_TASK TO COMPLETE_. Go to the line containing "(B \oplus X)(A" in the listing below. Output that line and each later one exactly.

_DATA RECORDS_.
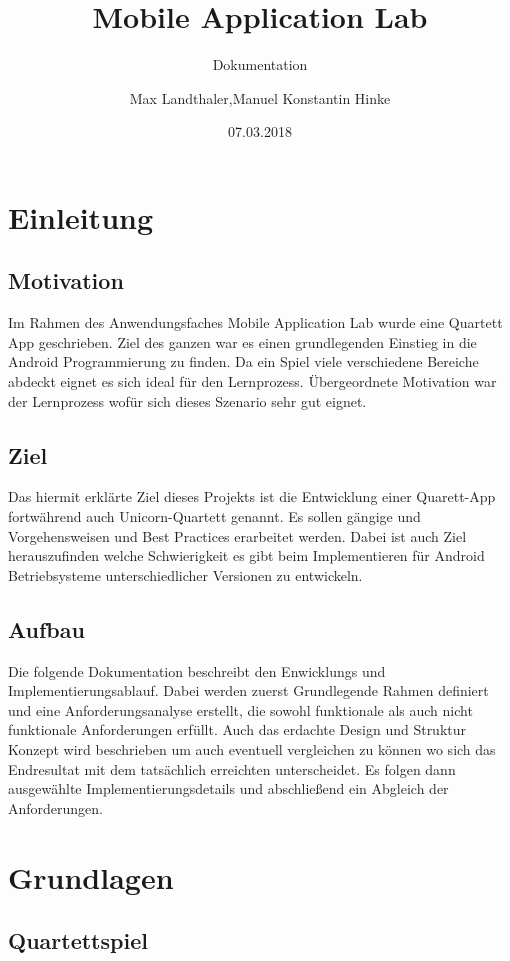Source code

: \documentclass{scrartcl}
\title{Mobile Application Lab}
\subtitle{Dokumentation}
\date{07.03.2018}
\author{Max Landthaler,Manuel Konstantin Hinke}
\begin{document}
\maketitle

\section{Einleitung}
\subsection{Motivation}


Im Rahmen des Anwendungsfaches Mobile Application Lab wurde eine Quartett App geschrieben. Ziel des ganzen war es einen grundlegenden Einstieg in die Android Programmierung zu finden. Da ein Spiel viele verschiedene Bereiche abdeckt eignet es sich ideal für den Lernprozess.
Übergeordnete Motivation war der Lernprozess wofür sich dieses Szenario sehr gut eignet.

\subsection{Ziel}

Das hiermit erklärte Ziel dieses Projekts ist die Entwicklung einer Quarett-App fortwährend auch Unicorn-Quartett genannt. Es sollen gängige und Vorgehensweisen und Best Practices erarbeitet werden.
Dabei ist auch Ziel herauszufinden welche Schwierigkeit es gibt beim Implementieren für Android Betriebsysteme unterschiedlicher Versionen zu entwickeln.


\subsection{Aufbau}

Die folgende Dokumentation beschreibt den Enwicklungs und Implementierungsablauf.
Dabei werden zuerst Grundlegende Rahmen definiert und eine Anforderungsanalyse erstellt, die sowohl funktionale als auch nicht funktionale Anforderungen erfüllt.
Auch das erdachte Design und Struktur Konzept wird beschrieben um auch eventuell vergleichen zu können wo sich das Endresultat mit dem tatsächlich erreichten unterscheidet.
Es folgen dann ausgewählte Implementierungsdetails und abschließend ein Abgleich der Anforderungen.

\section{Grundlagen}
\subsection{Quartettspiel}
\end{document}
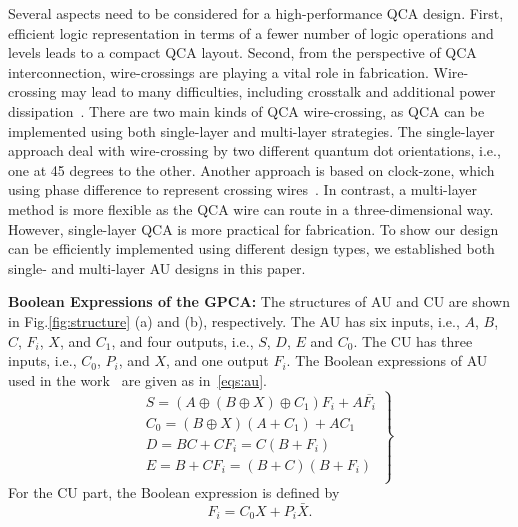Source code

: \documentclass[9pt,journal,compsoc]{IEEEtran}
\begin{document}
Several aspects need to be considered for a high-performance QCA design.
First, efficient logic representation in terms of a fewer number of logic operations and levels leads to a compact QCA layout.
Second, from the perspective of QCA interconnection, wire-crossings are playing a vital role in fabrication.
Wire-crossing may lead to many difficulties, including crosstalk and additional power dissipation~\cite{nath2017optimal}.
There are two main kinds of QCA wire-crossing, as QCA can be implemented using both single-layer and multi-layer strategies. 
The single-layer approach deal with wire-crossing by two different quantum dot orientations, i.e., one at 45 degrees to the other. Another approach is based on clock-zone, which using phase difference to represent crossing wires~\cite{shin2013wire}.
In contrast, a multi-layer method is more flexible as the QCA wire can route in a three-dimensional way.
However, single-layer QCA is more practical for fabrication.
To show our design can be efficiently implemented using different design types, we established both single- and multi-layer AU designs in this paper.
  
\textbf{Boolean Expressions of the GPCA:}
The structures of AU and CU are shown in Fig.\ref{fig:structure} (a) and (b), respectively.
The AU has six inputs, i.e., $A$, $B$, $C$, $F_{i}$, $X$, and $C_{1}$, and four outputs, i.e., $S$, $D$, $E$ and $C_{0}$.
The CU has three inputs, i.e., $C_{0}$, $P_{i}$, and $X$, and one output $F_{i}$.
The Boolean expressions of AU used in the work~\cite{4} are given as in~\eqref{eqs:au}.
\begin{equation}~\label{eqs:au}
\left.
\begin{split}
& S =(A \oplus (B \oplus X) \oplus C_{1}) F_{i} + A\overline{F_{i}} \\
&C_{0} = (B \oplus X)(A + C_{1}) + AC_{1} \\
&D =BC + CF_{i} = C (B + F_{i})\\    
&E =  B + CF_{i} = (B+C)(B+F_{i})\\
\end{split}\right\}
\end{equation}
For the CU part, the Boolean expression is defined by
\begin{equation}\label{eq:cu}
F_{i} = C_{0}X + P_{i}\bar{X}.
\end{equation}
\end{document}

_REPLY_.
&C_{0} = (B \oplus X)(A + C_{1}) + AC_{1} \\
&D =BC + CF_{i} = C (B + F_{i})\\    
&E =  B + CF_{i} = (B+C)(B+F_{i})\\
\end{split}\right\}
\end{equation}
For the CU part, the Boolean expression is defined by
\begin{equation}\label{eq:cu}
F_{i} = C_{0}X + P_{i}\bar{X}.
\end{equation}
\end{document}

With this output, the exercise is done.